◆ Exercise requirements
In your copy, reproduce the entries exactly as they are, minus the images.

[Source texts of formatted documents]
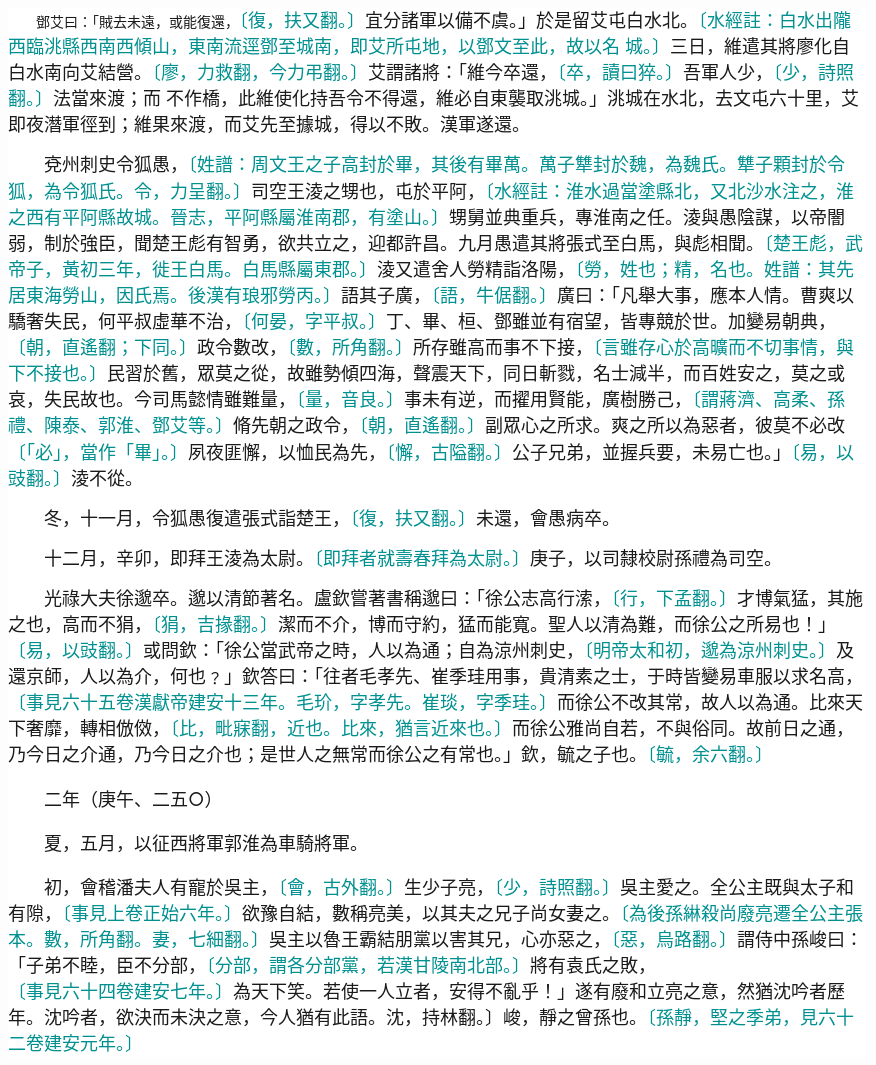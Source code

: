  　　鄧艾曰：「賊去未遠，或能復還，</font><font size=4px color="#009090"><font size=4px>〔復，扶又翻。〕</font></font><font size=4px>宜分諸軍以備不虞。」於是留艾屯白水北。</font><font size=4px color="#009090"><font size=4px>〔水經註：白水出隴西臨洮縣西南西傾山，東南流逕鄧至城南，即艾所屯地，以鄧文至此，故以名 城。〕</font></font><font size=4px>三日，維遣其將廖化自白水南向艾結營。</font><font size=4px color="#009090"><font size=4px>〔廖，力救翻，今力弔翻。〕</font></font><font size=4px>艾謂諸將：「維今卒還，</font><font size=4px color="#009090"><font size=4px>〔卒，讀曰猝。〕</font></font><font size=4px>吾軍人少，</font><font size=4px color="#009090"><font size=4px>〔少，詩照翻。〕</font></font><font size=4px>法當來渡；而 不作橋，此維使化持吾令不得還，維必自東襲取洮城。」洮城在水北，去文屯六十里，艾即夜潛軍徑到；維果來渡，而艾先至據城，得以不敗。漢軍遂還。

 　　兗州刺史令狐愚，</font><font size=4px color="#009090"><font size=4px>〔姓譜：周文王之子高封於畢，其後有畢萬。萬子犨封於魏，為魏氏。犨子顆封於令狐，為令狐氏。令，力呈翻。〕</font></font><font size=4px>司空王淩之甥也，屯於平阿，</font><font size=4px color="#009090"><font size=4px>〔水經註：淮水過當塗縣北，又北沙水注之，淮之西有平阿縣故城。晉志，平阿縣屬淮南郡，有塗山。〕</font></font><font size=4px>甥舅並典重兵，專淮南之任。淩與愚陰謀，以帝闇弱，制於強臣，聞楚王彪有智勇，欲共立之，迎都許昌。九月愚遣其將張式至白馬，與彪相聞。</font><font size=4px color="#009090"><font size=4px>〔楚王彪，武帝子，黃初三年，徙王白馬。白馬縣屬東郡。〕</font></font><font size=4px>淩又遣舍人勞精詣洛陽，</font><font size=4px color="#009090"><font size=4px>〔勞，姓也；精，名也。姓譜：其先居東海勞山，因氏焉。後漢有琅邪勞丙。〕</font></font><font size=4px>語其子廣，</font><font size=4px color="#009090"><font size=4px>〔語，牛倨翻。〕</font></font><font size=4px>廣曰：「凡舉大事，應本人情。曹爽以驕奢失民，何平叔虛華不治，</font><font size=4px color="#009090"><font size=4px>〔何晏，字平叔。〕</font></font><font size=4px>丁、畢、桓、鄧雖並有宿望，皆專競於世。加變易朝典，</font><font size=4px color="#009090"><font size=4px>〔朝，直遙翻；下同。〕</font></font><font size=4px>政令數改，</font><font size=4px color="#009090"><font size=4px>〔數，所角翻。〕</font></font><font size=4px>所存雖高而事不下接，</font><font size=4px color="#009090"><font size=4px>〔言雖存心於高曠而不切事情，與下不接也。〕</font></font><font size=4px>民習於舊，眾莫之從，故雖勢傾四海，聲震天下，同日斬戮，名士減半，而百姓安之，莫之或哀，失民故也。今司馬懿情雖難量，</font><font size=4px color="#009090"><font size=4px>〔量，音良。〕</font></font><font size=4px>事未有逆，而擢用賢能，廣樹勝己，</font><font size=4px color="#009090"><font size=4px>〔謂蔣濟、高柔、孫禮、陳泰、郭淮、鄧艾等。〕</font></font><font size=4px>脩先朝之政令，</font><font size=4px color="#009090"><font size=4px>〔朝，直遙翻。〕</font></font><font size=4px>副眾心之所求。爽之所以為惡者，彼莫不必改</font><font size=4px color="#009090"><font size=4px>〔「必」，當作「畢」。〕</font></font><font size=4px>夙夜匪懈，以恤民為先，</font><font size=4px color="#009090"><font size=4px>〔懈，古隘翻。〕</font></font><font size=4px>公子兄弟，並握兵要，未易亡也。」</font><font size=4px color="#009090"><font size=4px>〔易，以豉翻。〕</font></font><font size=4px>淩不從。

 　　冬，十一月，令狐愚復遣張式詣楚王，</font><font size=4px color="#009090"><font size=4px>〔復，扶又翻。〕</font></font><font size=4px>未還，會愚病卒。

 　　十二月，辛卯，即拜王淩為太尉。</font><font size=4px color="#009090"><font size=4px>〔即拜者就壽春拜為太尉。〕</font></font><font size=4px>庚子，以司隸校尉孫禮為司空。

 　　光祿大夫徐邈卒。邈以清節著名。盧欽嘗著書稱邈曰：「徐公志高行溹，</font><font size=4px color="#009090"><font size=4px>〔行，下孟翻。〕</font></font><font size=4px>才博氣猛，其施之也，高而不狷，</font><font size=4px color="#009090"><font size=4px>〔狷，吉掾翻。〕</font></font><font size=4px>潔而不介，博而守約，猛而能寬。聖人以清為難，而徐公之所易也！」</font><font size=4px color="#009090"><font size=4px>〔易，以豉翻。〕</font></font><font size=4px>或問欽：「徐公當武帝之時，人以為通；自為涼州刺史，</font><font size=4px color="#009090"><font size=4px>〔明帝太和初，邈為涼州刺史。〕</font></font><font size=4px>及還京師，人以為介，何也﹖」欽答曰：「往者毛孝先、崔季珪用事，貴清素之士，于時皆變易車服以求名高，</font><font size=4px color="#009090"><font size=4px>〔事見六十五卷漢獻帝建安十三年。毛玠，字孝先。崔琰，字季珪。〕</font></font><font size=4px>而徐公不改其常，故人以為通。比來天下奢靡，轉相倣傚，</font><font size=4px color="#009090"><font size=4px>〔比，毗寐翻，近也。比來，猶言近來也。〕</font></font><font size=4px>而徐公雅尚自若，不與俗同。故前日之通，乃今日之介通，乃今日之介也；是世人之無常而徐公之有常也。」欽，毓之子也。</font><font size=4px color="#009090"><font size=4px>〔毓，余六翻。〕</font></font><font size=4px>

 　　二年（庚午、二五○）

 　　夏，五月，以征西將軍郭淮為車騎將軍。

 　　初，會稽潘夫人有寵於吳主，</font><font size=4px color="#009090"><font size=4px>〔會，古外翻。〕</font></font><font size=4px>生少子亮，</font><font size=4px color="#009090"><font size=4px>〔少，詩照翻。〕</font></font><font size=4px>吳主愛之。全公主既與太子和有隙，</font><font size=4px color="#009090"><font size=4px>〔事見上卷正始六年。〕</font></font><font size=4px>欲豫自結，數稱亮美，以其夫之兄子尚女妻之。</font><font size=4px color="#009090"><font size=4px>〔為後孫綝殺尚廢亮遷全公主張本。數，所角翻。妻，七細翻。〕</font></font><font size=4px>吳主以魯王霸結朋黨以害其兄，心亦惡之，</font><font size=4px color="#009090"><font size=4px>〔惡，烏路翻。〕</font></font><font size=4px>謂侍中孫峻曰：「子弟不睦，臣不分部，</font><font size=4px color="#009090"><font size=4px>〔分部，謂各分部黨，若漢甘陵南北部。〕</font></font><font size=4px>將有袁氏之敗，</font><font size=4px color="#009090"><font size=4px>〔事見六十四卷建安七年。〕</font></font><font size=4px>為天下笑。若使一人立者，安得不亂乎！」遂有廢和立亮之意，然猶沈吟者歷年。沈吟者，欲決而未決之意，今人猶有此語。沈，持林翻。〕峻，靜之曾孫也。</font><font size=4px color="#009090"><font size=4px>〔孫靜，堅之季弟，見六十二卷建安元年。〕</font></font><font size=4px>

◆ Output for this exercise
Source code

:  　　鄧艾曰：「賊去未遠，或能復還，</font><font size=4px color="#009090"><font size=4px>〔復，扶又翻。〕</font></font><font size=4px>宜分諸軍以備不虞。」於是留艾屯白水北。</font><font size=4px color="#009090"><font size=4px>〔水經註：白水出隴西臨洮縣西南西傾山，東南流逕鄧至城南，即艾所屯地，以鄧文至此，故以名 城。〕</font></font><font size=4px>三日，維遣其將廖化自白水南向艾結營。</font><font size=4px color="#009090"><font size=4px>〔廖，力救翻，今力弔翻。〕</font></font><font size=4px>艾謂諸將：「維今卒還，</font><font size=4px color="#009090"><font size=4px>〔卒，讀曰猝。〕</font></font><font size=4px>吾軍人少，</font><font size=4px color="#009090"><font size=4px>〔少，詩照翻。〕</font></font><font size=4px>法當來渡；而 不作橋，此維使化持吾令不得還，維必自東襲取洮城。」洮城在水北，去文屯六十里，艾即夜潛軍徑到；維果來渡，而艾先至據城，得以不敗。漢軍遂還。

 　　兗州刺史令狐愚，</font><font size=4px color="#009090"><font size=4px>〔姓譜：周文王之子高封於畢，其後有畢萬。萬子犨封於魏，為魏氏。犨子顆封於令狐，為令狐氏。令，力呈翻。〕</font></font><font size=4px>司空王淩之甥也，屯於平阿，</font><font size=4px color="#009090"><font size=4px>〔水經註：淮水過當塗縣北，又北沙水注之，淮之西有平阿縣故城。晉志，平阿縣屬淮南郡，有塗山。〕</font></font><font size=4px>甥舅並典重兵，專淮南之任。淩與愚陰謀，以帝闇弱，制於強臣，聞楚王彪有智勇，欲共立之，迎都許昌。九月愚遣其將張式至白馬，與彪相聞。</font><font size=4px color="#009090"><font size=4px>〔楚王彪，武帝子，黃初三年，徙王白馬。白馬縣屬東郡。〕</font></font><font size=4px>淩又遣舍人勞精詣洛陽，</font><font size=4px color="#009090"><font size=4px>〔勞，姓也；精，名也。姓譜：其先居東海勞山，因氏焉。後漢有琅邪勞丙。〕</font></font><font size=4px>語其子廣，</font><font size=4px color="#009090"><font size=4px>〔語，牛倨翻。〕</font></font><font size=4px>廣曰：「凡舉大事，應本人情。曹爽以驕奢失民，何平叔虛華不治，</font><font size=4px color="#009090"><font size=4px>〔何晏，字平叔。〕</font></font><font size=4px>丁、畢、桓、鄧雖並有宿望，皆專競於世。加變易朝典，</font><font size=4px color="#009090"><font size=4px>〔朝，直遙翻；下同。〕</font></font><font size=4px>政令數改，</font><font size=4px color="#009090"><font size=4px>〔數，所角翻。〕</font></font><font size=4px>所存雖高而事不下接，</font><font size=4px color="#009090"><font size=4px>〔言雖存心於高曠而不切事情，與下不接也。〕</font></font><font size=4px>民習於舊，眾莫之從，故雖勢傾四海，聲震天下，同日斬戮，名士減半，而百姓安之，莫之或哀，失民故也。今司馬懿情雖難量，</font><font size=4px color="#009090"><font size=4px>〔量，音良。〕</font></font><font size=4px>事未有逆，而擢用賢能，廣樹勝己，</font><font size=4px color="#009090"><font size=4px>〔謂蔣濟、高柔、孫禮、陳泰、郭淮、鄧艾等。〕</font></font><font size=4px>脩先朝之政令，</font><font size=4px color="#009090"><font size=4px>〔朝，直遙翻。〕</font></font><font size=4px>副眾心之所求。爽之所以為惡者，彼莫不必改</font><font size=4px color="#009090"><font size=4px>〔「必」，當作「畢」。〕</font></font><font size=4px>夙夜匪懈，以恤民為先，</font><font size=4px color="#009090"><font size=4px>〔懈，古隘翻。〕</font></font><font size=4px>公子兄弟，並握兵要，未易亡也。」</font><font size=4px color="#009090"><font size=4px>〔易，以豉翻。〕</font></font><font size=4px>淩不從。

 　　冬，十一月，令狐愚復遣張式詣楚王，</font><font size=4px color="#009090"><font size=4px>〔復，扶又翻。〕</font></font><font size=4px>未還，會愚病卒。

 　　十二月，辛卯，即拜王淩為太尉。</font><font size=4px color="#009090"><font size=4px>〔即拜者就壽春拜為太尉。〕</font></font><font size=4px>庚子，以司隸校尉孫禮為司空。

 　　光祿大夫徐邈卒。邈以清節著名。盧欽嘗著書稱邈曰：「徐公志高行溹，</font><font size=4px color="#009090"><font size=4px>〔行，下孟翻。〕</font></font><font size=4px>才博氣猛，其施之也，高而不狷，</font><font size=4px color="#009090"><font size=4px>〔狷，吉掾翻。〕</font></font><font size=4px>潔而不介，博而守約，猛而能寬。聖人以清為難，而徐公之所易也！」</font><font size=4px color="#009090"><font size=4px>〔易，以豉翻。〕</font></font><font size=4px>或問欽：「徐公當武帝之時，人以為通；自為涼州刺史，</font><font size=4px color="#009090"><font size=4px>〔明帝太和初，邈為涼州刺史。〕</font></font><font size=4px>及還京師，人以為介，何也﹖」欽答曰：「往者毛孝先、崔季珪用事，貴清素之士，于時皆變易車服以求名高，</font><font size=4px color="#009090"><font size=4px>〔事見六十五卷漢獻帝建安十三年。毛玠，字孝先。崔琰，字季珪。〕</font></font><font size=4px>而徐公不改其常，故人以為通。比來天下奢靡，轉相倣傚，</font><font size=4px color="#009090"><font size=4px>〔比，毗寐翻，近也。比來，猶言近來也。〕</font></font><font size=4px>而徐公雅尚自若，不與俗同。故前日之通，乃今日之介通，乃今日之介也；是世人之無常而徐公之有常也。」欽，毓之子也。</font><font size=4px color="#009090"><font size=4px>〔毓，余六翻。〕</font></font><font size=4px>

 　　二年（庚午、二五○）

 　　夏，五月，以征西將軍郭淮為車騎將軍。

 　　初，會稽潘夫人有寵於吳主，</font><font size=4px color="#009090"><font size=4px>〔會，古外翻。〕</font></font><font size=4px>生少子亮，</font><font size=4px color="#009090"><font size=4px>〔少，詩照翻。〕</font></font><font size=4px>吳主愛之。全公主既與太子和有隙，</font><font size=4px color="#009090"><font size=4px>〔事見上卷正始六年。〕</font></font><font size=4px>欲豫自結，數稱亮美，以其夫之兄子尚女妻之。</font><font size=4px color="#009090"><font size=4px>〔為後孫綝殺尚廢亮遷全公主張本。數，所角翻。妻，七細翻。〕</font></font><font size=4px>吳主以魯王霸結朋黨以害其兄，心亦惡之，</font><font size=4px color="#009090"><font size=4px>〔惡，烏路翻。〕</font></font><font size=4px>謂侍中孫峻曰：「子弟不睦，臣不分部，</font><font size=4px color="#009090"><font size=4px>〔分部，謂各分部黨，若漢甘陵南北部。〕</font></font><font size=4px>將有袁氏之敗，</font><font size=4px color="#009090"><font size=4px>〔事見六十四卷建安七年。〕</font></font><font size=4px>為天下笑。若使一人立者，安得不亂乎！」遂有廢和立亮之意，然猶沈吟者歷年。沈吟者，欲決而未決之意，今人猶有此語。沈，持林翻。〕峻，靜之曾孫也。</font><font size=4px color="#009090"><font size=4px>〔孫靜，堅之季弟，見六十二卷建安元年。〕</font></font><font size=4px>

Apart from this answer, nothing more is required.